A pocas horas de que empiece el juicio, la defensa ha logrado su primer triunfo, al conseguir que la jueza de distrito de Manhattan conceda permiso para declarar a Elizabeth Loftus, una psicóloga especialista en “falsos recuerdos”. La idea es demostrar que las víctimas llegaron a creerse lo que contaban por una distorsión temporal en sus vivencias, sin mentir deliberadamente; es decir, que lo que oían del suceso —en un caso mediático por antonomasia como este— alteró sus recuerdos de lo vivido. A la acusación esta línea le parece cogida con alfileres, pero Loftus ha testificado en cientos de juicios, entre ellos el del productor cinematográfico Harvey Weinstein, un depredador sexual cuyos abusos originaron el movimiento Me Too. Loftus siempre ha sido llamada por las defensas, aunque en el caso de Weinstein no logró su objetivo, al ser condenado. Los fiscales federales han pedido a la jueza que limite la declaración de Loftus, cuyas tesis consideran no fidedignas. La defensa también llamará a declarar a otro psicólogo, Park Dietz, para refutar el engaño pérfido y capcioso en la captación de las chicas.
Pero el caso ha dado aún más piruetas en los últimos días. La familia de Maxwell denunció el miércoles su “detención arbitraria” ante la ONU. Los hermanos de Maxwell alegan que lleva “en confinamiento solitario unos 500 días” y que se han violado su derecho a la defensa y su presunción de inocencia, por lo que han recurrido a dos abogados expertos en derechos humanos para elevar una queja al Grupo de Trabajo sobre la Detención Arbitraria de la ONU.

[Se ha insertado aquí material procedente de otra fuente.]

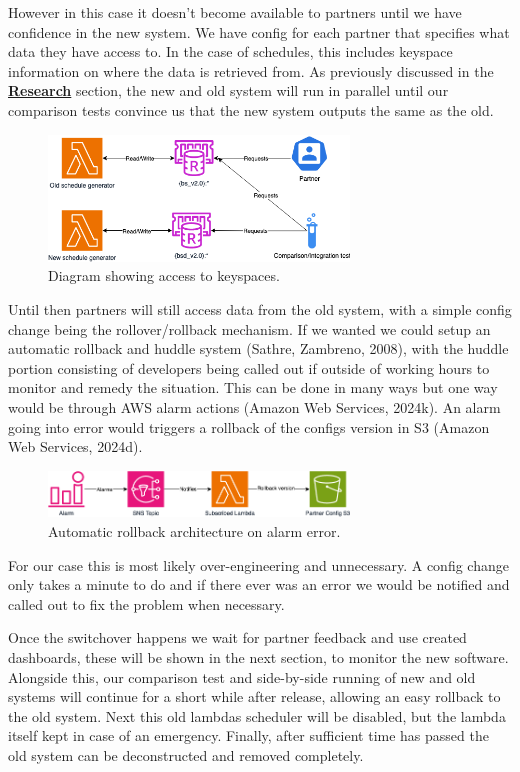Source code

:   However in this case it doesn't become available to partners until we have confidence in the new system. We have config for each partner that 
  specifies what data they have access to. In the case of schedules, this includes keyspace information on where the data is retrieved from. As 
  previously discussed in the \hyperref[sec:cicd]{\textbf{Research}} section, the new and old system will run in parallel until our comparison tests 
  convince us that the new system outputs the same as the old.

  \begin{figure}[H]
    \centering
    \includegraphics[width=8cm]{assets/keyspaceAccess.drawio.png}
    \caption{Diagram showing access to keyspaces.}
    \label{fig:keySpaceAccess}
  \end{figure}

  Until then partners will still access data from the old system, with a simple config change being the rollover/rollback mechanism. If we wanted we 
  could setup an automatic rollback and huddle system (Sathre, Zambreno, 2008), with the huddle portion consisting of developers being called out if 
  outside of working hours to monitor and remedy the situation. This can be done in many ways but one way would be through AWS alarm 
  actions (Amazon Web Services, 2024k). An alarm going into error would  triggers a rollback of the configs version in S3 (Amazon Web Services, 2024d).

  \begin{figure}[H]
    \centering
    \includegraphics[width=8cm]{assets/rollback.drawio.png}
    \caption{Automatic rollback architecture on alarm error.}
    \label{fig:rollback}
  \end{figure}

  For our case this is most likely over-engineering and unnecessary. A config change only takes a minute to do and if there ever was an error we 
  would be notified and called out to fix the problem when necessary. 

  Once the switchover happens we wait for partner feedback and use created dashboards, these will be shown in the next section, to monitor 
  the new software. Alongside this, our comparison test and side-by-side running of new and old systems will continue for a short while after release, 
  allowing an easy rollback to the old system. Next this old lambdas scheduler will be disabled, but the lambda itself kept in case of an emergency. 
  Finally, after sufficient time has passed the old system can be deconstructed and removed completely.

\newpage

Los letrados, François Zimeray y Jessica Finelle, argumentan que Maxwell está sometida a unas condiciones “inusualmente rigurosas”, algo que califican de “injustificado y discriminatorio”, y sugieren que EE UU la quiere mantener viva “a todo coste”. “Es como si Ghislaine Maxwell estuviera sufriendo las consecuencias del fracaso de la Administración de EE UU para garantizar la vida de Jeffrey Epstein”, dicen. No por casualidad, el diario The New York Times publicó el martes un resumen de las 2.000 páginas que obran en poder del sistema penitenciario sobre el mes que Epstein pasó en la cárcel. Y sí, las sospechas de negligencia, o cuando menos desidia, por parte de los funcionarios encargados de vigilar al magnate se confirman, negro sobre blanco, en los documentos. Es otra baza que esgrime la defensa de Maxwell: que con la heredera la Administración muestra mano dura para curarse en salud y acallar las críticas sobre la impericia de los funcionarios que facilitó el suicidio de Epstein.
Demonización, caso viciado por la luz y taquígrafos, dudas sobre la imparcialidad, prejuicios mediáticos; justicia o venganza: el caso Maxwell promete hacer correr aún más ríos de tinta. El de hacer periódicos fue el viejo negocio de su padre, un magnate de la comunicación igualmente caído en desgracia a título póstumo, al descubrirse, tras ahogarse al caer del yate en las Canarias, que había desviado parte de los fondos de pensiones de sus empleados para tapar agujeros en su deficitario conglomerado mediático. Fue entonces cuando Ghislaine abandonó Europa y emprendió una vida de glamur y lujo que ha terminado en una inmunda celda de una cárcel de Nueva York.